* _Aim of the task_
In full and without alteration, output each record given here.

* _Exercise material_
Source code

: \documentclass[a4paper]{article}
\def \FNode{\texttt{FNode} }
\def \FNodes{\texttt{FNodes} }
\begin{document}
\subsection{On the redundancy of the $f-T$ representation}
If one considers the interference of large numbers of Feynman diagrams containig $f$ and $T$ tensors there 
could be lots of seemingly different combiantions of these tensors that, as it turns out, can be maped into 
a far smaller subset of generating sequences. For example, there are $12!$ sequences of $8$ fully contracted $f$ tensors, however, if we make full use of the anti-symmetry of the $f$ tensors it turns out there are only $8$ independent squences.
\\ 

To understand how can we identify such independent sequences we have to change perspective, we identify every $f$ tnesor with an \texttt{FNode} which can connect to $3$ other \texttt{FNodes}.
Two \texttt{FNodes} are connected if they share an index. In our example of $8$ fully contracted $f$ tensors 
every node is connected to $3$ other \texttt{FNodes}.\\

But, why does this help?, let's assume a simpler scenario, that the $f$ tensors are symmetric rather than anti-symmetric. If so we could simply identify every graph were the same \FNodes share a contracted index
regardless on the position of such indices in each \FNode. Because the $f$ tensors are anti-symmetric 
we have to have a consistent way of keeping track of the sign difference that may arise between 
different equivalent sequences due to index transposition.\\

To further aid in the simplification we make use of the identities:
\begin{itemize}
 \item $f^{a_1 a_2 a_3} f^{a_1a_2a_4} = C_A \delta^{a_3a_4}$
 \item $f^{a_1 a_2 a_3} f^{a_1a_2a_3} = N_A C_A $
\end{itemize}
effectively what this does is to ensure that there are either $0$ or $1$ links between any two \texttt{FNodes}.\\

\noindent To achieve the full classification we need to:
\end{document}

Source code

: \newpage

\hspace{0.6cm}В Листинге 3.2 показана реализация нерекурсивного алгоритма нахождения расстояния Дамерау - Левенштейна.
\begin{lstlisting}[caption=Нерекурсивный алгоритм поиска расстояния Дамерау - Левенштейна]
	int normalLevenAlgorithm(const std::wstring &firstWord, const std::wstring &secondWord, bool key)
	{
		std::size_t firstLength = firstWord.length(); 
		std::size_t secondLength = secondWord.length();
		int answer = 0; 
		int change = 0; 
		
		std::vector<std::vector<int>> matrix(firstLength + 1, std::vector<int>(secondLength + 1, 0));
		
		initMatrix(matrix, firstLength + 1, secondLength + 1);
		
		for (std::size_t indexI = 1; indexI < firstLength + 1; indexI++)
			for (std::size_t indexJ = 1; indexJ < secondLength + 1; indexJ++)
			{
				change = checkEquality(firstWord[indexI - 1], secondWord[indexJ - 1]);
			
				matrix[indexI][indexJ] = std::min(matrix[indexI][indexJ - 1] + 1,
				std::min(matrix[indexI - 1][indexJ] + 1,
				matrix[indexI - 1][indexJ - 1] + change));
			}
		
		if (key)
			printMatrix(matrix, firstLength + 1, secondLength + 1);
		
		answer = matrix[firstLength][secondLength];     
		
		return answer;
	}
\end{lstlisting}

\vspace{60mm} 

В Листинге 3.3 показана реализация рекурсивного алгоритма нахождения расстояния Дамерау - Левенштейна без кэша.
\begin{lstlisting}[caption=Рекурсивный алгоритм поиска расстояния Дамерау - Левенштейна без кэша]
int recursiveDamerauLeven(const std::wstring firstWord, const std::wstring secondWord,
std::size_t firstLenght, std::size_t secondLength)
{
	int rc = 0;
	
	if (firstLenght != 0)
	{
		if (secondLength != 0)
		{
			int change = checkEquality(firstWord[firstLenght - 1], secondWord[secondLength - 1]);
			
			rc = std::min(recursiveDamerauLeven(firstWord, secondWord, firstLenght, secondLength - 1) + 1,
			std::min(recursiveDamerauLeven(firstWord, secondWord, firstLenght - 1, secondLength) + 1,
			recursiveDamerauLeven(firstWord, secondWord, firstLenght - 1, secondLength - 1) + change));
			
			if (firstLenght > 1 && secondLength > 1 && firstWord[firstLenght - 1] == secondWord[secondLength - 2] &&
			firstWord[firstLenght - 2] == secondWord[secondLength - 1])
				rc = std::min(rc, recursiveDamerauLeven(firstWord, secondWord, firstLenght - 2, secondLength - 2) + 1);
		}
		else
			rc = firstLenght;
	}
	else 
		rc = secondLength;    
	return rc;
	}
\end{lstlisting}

* _Exercise answer_
Source code

: \documentclass[a4paper]{article}
\def \FNode{\texttt{FNode} }
\def \FNodes{\texttt{FNodes} }
\begin{document}
\subsection{On the redundancy of the $f-T$ representation}
If one considers the interference of large numbers of Feynman diagrams containig $f$ and $T$ tensors there 
could be lots of seemingly different combiantions of these tensors that, as it turns out, can be maped into 
a far smaller subset of generating sequences. For example, there are $12!$ sequences of $8$ fully contracted $f$ tensors, however, if we make full use of the anti-symmetry of the $f$ tensors it turns out there are only $8$ independent squences.
\\ 

To understand how can we identify such independent sequences we have to change perspective, we identify every $f$ tnesor with an \texttt{FNode} which can connect to $3$ other \texttt{FNodes}.
Two \texttt{FNodes} are connected if they share an index. In our example of $8$ fully contracted $f$ tensors 
every node is connected to $3$ other \texttt{FNodes}.\\

But, why does this help?, let's assume a simpler scenario, that the $f$ tensors are symmetric rather than anti-symmetric. If so we could simply identify every graph were the same \FNodes share a contracted index
regardless on the position of such indices in each \FNode. Because the $f$ tensors are anti-symmetric 
we have to have a consistent way of keeping track of the sign difference that may arise between 
different equivalent sequences due to index transposition.\\

To further aid in the simplification we make use of the identities:
\begin{itemize}
 \item $f^{a_1 a_2 a_3} f^{a_1a_2a_4} = C_A \delta^{a_3a_4}$
 \item $f^{a_1 a_2 a_3} f^{a_1a_2a_3} = N_A C_A $
\end{itemize}
effectively what this does is to ensure that there are either $0$ or $1$ links between any two \texttt{FNodes}.\\

\noindent To achieve the full classification we need to:
\end{document}

Source code

: \newpage

\hspace{0.6cm}В Листинге 3.2 показана реализация нерекурсивного алгоритма нахождения расстояния Дамерау - Левенштейна.
\begin{lstlisting}[caption=Нерекурсивный алгоритм поиска расстояния Дамерау - Левенштейна]
	int normalLevenAlgorithm(const std::wstring &firstWord, const std::wstring &secondWord, bool key)
	{
		std::size_t firstLength = firstWord.length(); 
		std::size_t secondLength = secondWord.length();
		int answer = 0; 
		int change = 0; 
		
		std::vector<std::vector<int>> matrix(firstLength + 1, std::vector<int>(secondLength + 1, 0));
		
		initMatrix(matrix, firstLength + 1, secondLength + 1);
		
		for (std::size_t indexI = 1; indexI < firstLength + 1; indexI++)
			for (std::size_t indexJ = 1; indexJ < secondLength + 1; indexJ++)
			{
				change = checkEquality(firstWord[indexI - 1], secondWord[indexJ - 1]);
			
				matrix[indexI][indexJ] = std::min(matrix[indexI][indexJ - 1] + 1,
				std::min(matrix[indexI - 1][indexJ] + 1,
				matrix[indexI - 1][indexJ - 1] + change));
			}
		
		if (key)
			printMatrix(matrix, firstLength + 1, secondLength + 1);
		
		answer = matrix[firstLength][secondLength];     
		
		return answer;
	}
\end{lstlisting}

\vspace{60mm} 

В Листинге 3.3 показана реализация рекурсивного алгоритма нахождения расстояния Дамерау - Левенштейна без кэша.
\begin{lstlisting}[caption=Рекурсивный алгоритм поиска расстояния Дамерау - Левенштейна без кэша]
int recursiveDamerauLeven(const std::wstring firstWord, const std::wstring secondWord,
std::size_t firstLenght, std::size_t secondLength)
{
	int rc = 0;
	
	if (firstLenght != 0)
	{
		if (secondLength != 0)
		{
			int change = checkEquality(firstWord[firstLenght - 1], secondWord[secondLength - 1]);
			
			rc = std::min(recursiveDamerauLeven(firstWord, secondWord, firstLenght, secondLength - 1) + 1,
			std::min(recursiveDamerauLeven(firstWord, secondWord, firstLenght - 1, secondLength) + 1,
			recursiveDamerauLeven(firstWord, secondWord, firstLenght - 1, secondLength - 1) + change));
			
			if (firstLenght > 1 && secondLength > 1 && firstWord[firstLenght - 1] == secondWord[secondLength - 2] &&
			firstWord[firstLenght - 2] == secondWord[secondLength - 1])
				rc = std::min(rc, recursiveDamerauLeven(firstWord, secondWord, firstLenght - 2, secondLength - 2) + 1);
		}
		else
			rc = firstLenght;
	}
	else 
		rc = secondLength;    
	return rc;
	}
\end{lstlisting}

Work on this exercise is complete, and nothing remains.